Locate the word "OPTIONAL" in the entries below, then gather every line that holds it.

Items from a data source
--*--
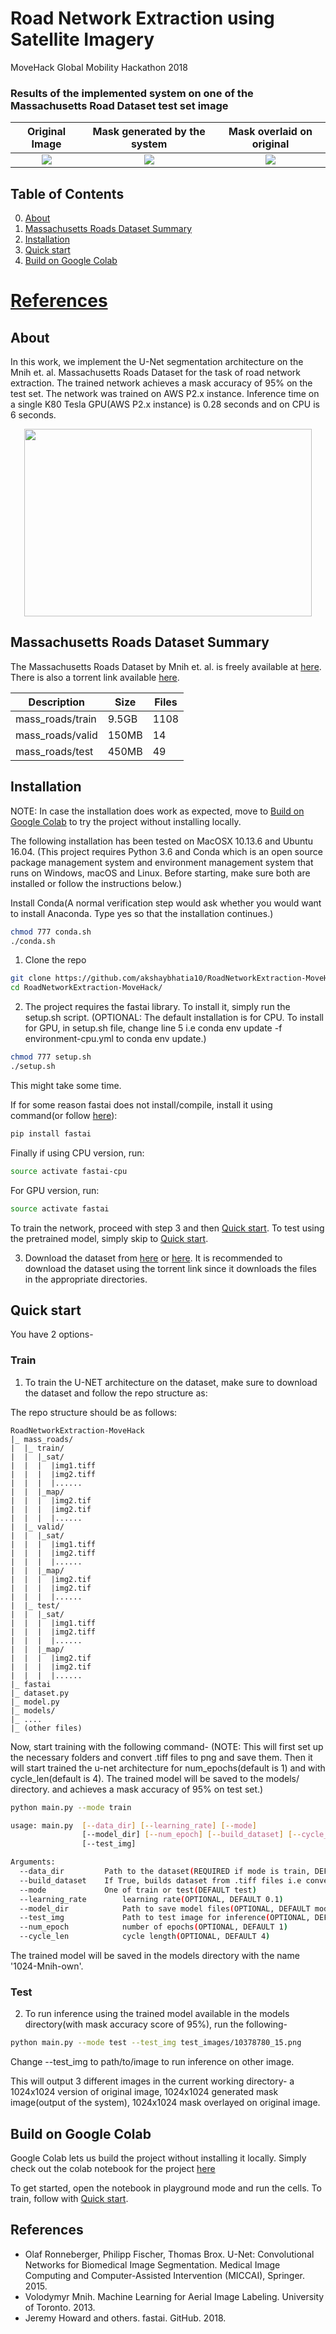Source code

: # Road Network Extraction using Satellite Imagery

MoveHack Global Mobility Hackathon 2018

### Results of the implemented system on one of the Massachusetts Road Dataset test set image

Original Image             |Mask generated by the system|Mask overlaid on original  |
:-------------------------:|:-------------------------:|:-------------------------:|
![](assets/o.png?raw=true) |![](assets/m.png?raw=true) |![](assets/n.png?raw=true) |


## Table of Contents

0. [About](#about)
0. [Massachusetts Roads Dataset Summary](#massachusetts-roads-dataset-summary)
0. [Installation](#installation)
0. [Quick start](#quick-start)
0. [Build on Google Colab](#colab)
# [References](#references)

## About

In this work, we implement the U-Net segmentation architecture on the Mnih et. al. Massachusetts Roads Dataset for the task of road network extraction. The trained network achieves a mask accuracy of 95% on the test set. The network was trained on AWS P2.x instance.
Inference time on a single K80 Tesla GPU(AWS P2.x instance) is 0.28 seconds and on CPU is 6 seconds.

<p align="center">
  <img width="460" height="300" src="assets/u-net.png">
</p>

## Massachusetts Roads Dataset Summary

The Massachusetts Roads Dataset by Mnih et. al. is freely available at [here](https://www.cs.toronto.edu/~vmnih/data/). There is also a torrent link available [here](http://academictorrents.com/details/3b17f08ed5027ea24db04f460b7894d913f86c21).

| Description | Size  | Files  |
| --- | --- | --- |  
|mass_roads/train | 9.5GB | 1108 |
|mass_roads/valid | 150MB | 14   |
|mass_roads/test  | 450MB | 49   |

## Installation

NOTE: In case the installation does work as expected, move to [Build on Google Colab](#colab) to try the project without installing locally.

The following installation has been tested on MacOSX 10.13.6 and Ubuntu 16.04. (This project requires Python 3.6 and Conda which is an open source package management system and environment management system that runs on Windows, macOS and Linux. Before starting, make sure both are installed or follow the instructions below.)



Install Conda(A normal verification step would ask whether you would want to install Anaconda. Type yes so that the installation continues.)

```bash
chmod 777 conda.sh
./conda.sh
```

1. Clone the repo

```bash
git clone https://github.com/akshaybhatia10/RoadNetworkExtraction-MoveHack.git
cd RoadNetworkExtraction-MoveHack/
```

2. The project requires the fastai library. To install it, simply run the setup.sh script. (OPTIONAL: The default installation is for CPU. To install for GPU, in setup.sh file, change line 5 i.e conda env update -f environment-cpu.yml
to conda env update.)
```bash
chmod 777 setup.sh
./setup.sh
```
This might take some time.

If for some reason fastai does not install/compile, install it using command(or follow [here](https://github.com/fastai/fastai)):

```bash
pip install fastai
```

Finally if using CPU version, run: 

```bash
source activate fastai-cpu
```

For GPU version, run:

```bash
source activate fastai
```

To train the network, proceed with step 3 and then [Quick start](#train). To test using the pretrained model, simply skip to [Quick start](#test).

3. Download the dataset from [here](http://academictorrents.com/details/3b17f08ed5027ea24db04f460b7894d913f86c21) or [here](https://www.cs.toronto.edu/~vmnih/data/). It is recommended to download the dataset using the torrent link since it downloads the files in the appropriate directories.


## Quick start

You have 2 options-

### Train

1. To train the U-NET architecture on the dataset, make sure to download the dataset and follow the repo structure as:


The repo structure should be as follows:
```angular2html
RoadNetworkExtraction-MoveHack
|_ mass_roads/
|  |_ train/
|  |  |_sat/
|  |  |  |img1.tiff
|  |  |  |img2.tiff
|  |  |  |......
|  |  |_map/
|  |  |  |img2.tif
|  |  |  |img2.tif
|  |  |  |......
|  |_ valid/
|  |  |_sat/
|  |  |  |img1.tiff
|  |  |  |img2.tiff
|  |  |  |......
|  |  |_map/
|  |  |  |img2.tif
|  |  |  |img2.tif
|  |  |  |......
|  |_ test/
|  |  |_sat/
|  |  |  |img1.tiff
|  |  |  |img2.tiff
|  |  |  |......
|  |  |_map/
|  |  |  |img2.tif
|  |  |  |img2.tif
|  |  |  |......
|_ fastai
|_ dataset.py
|_ model.py
|_ models/
|_ ....
|_ (other files)
```

Now, start training with the following command- (NOTE: This will first set up the necessary folders and convert .tiff files to png and save them. Then it will start trained the u-net architecture for num_epochs(default is 1) and with cycle_len(default is 4). The trained model will be saved to the models/ directory. and achieves a mask accuracy of 95% on test set.)

```bash
python main.py --mode train

usage: main.py  [--data_dir] [--learning_rate] [--mode]
                [--model_dir] [--num_epoch] [--build_dataset] [--cycle_len]
                [--test_img]

Arguments:
  --data_dir		 Path to the dataset(REQUIRED if mode is train, DEFAULT mass_roads/)
  --build_dataset	 If True, builds dataset from .tiff files i.e converts and resizes images to 1024 and stores in 'mass_roads_new/'(DEFAULT True)
  --mode 	    	 One of train or test(DEFAULT test)
  --learning_rate        learning rate(OPTIONAL, DEFAULT 0.1)
  --model_dir            Path to save model files(OPTIONAL, DEFAULT models)
  --test_img             Path to test image for inference(OPTIONAL, DEFAULT test_images/10378780_15.png)
  --num_epoch            number of epochs(OPTIONAL, DEFAULT 1)
  --cycle_len            cycle length(OPTIONAL, DEFAULT 4)
```

The trained model will be saved in the models directory with the name '1024-Mnih-own'.

### Test

2. To run inference using the trained model available in the models directory(with mask accuracy score of 95%), run the following- 

```bash
python main.py --mode test --test_img test_images/10378780_15.png
```

Change --test_img to path/to/image to run inference on other image.

This will output 3 different images in the current working directory- a 1024x1024 version of original image, 1024x1024 generated mask image(output of the system), 1024x1024 mask overlayed on original image.

## Build on Google Colab

Google Colab lets us build the project without installing it locally. Simply check out the colab notebook for the project [here](https://colab.research.google.com/drive/1spd4vyE0pRRPNfP_BKw25voOJSvvfK_g)

To get started, open the notebook in playground mode and run the cells. To train, follow with [Quick start](#train).

## References 

- Olaf Ronneberger, Philipp Fischer, Thomas Brox. U-Net: Convolutional Networks for Biomedical Image Segmentation. Medical Image Computing and Computer-Assisted Intervention (MICCAI), Springer. 2015.
- Volodymyr Mnih. Machine Learning for Aerial Image Labeling. University of Toronto. 2013.
- Jeremy Howard and others. fastai. GitHub. 2018.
--*--
• [Exercise solution]
2. The project requires the fastai library. To install it, simply run the setup.sh script. (OPTIONAL: The default installation is for CPU. To install for GPU, in setup.sh file, change line 5 i.e conda env update -f environment-cpu.yml
  --learning_rate        learning rate(OPTIONAL, DEFAULT 0.1)
  --model_dir            Path to save model files(OPTIONAL, DEFAULT models)
  --test_img             Path to test image for inference(OPTIONAL, DEFAULT test_images/10378780_15.png)
  --num_epoch            number of epochs(OPTIONAL, DEFAULT 1)
  --cycle_len            cycle length(OPTIONAL, DEFAULT 4)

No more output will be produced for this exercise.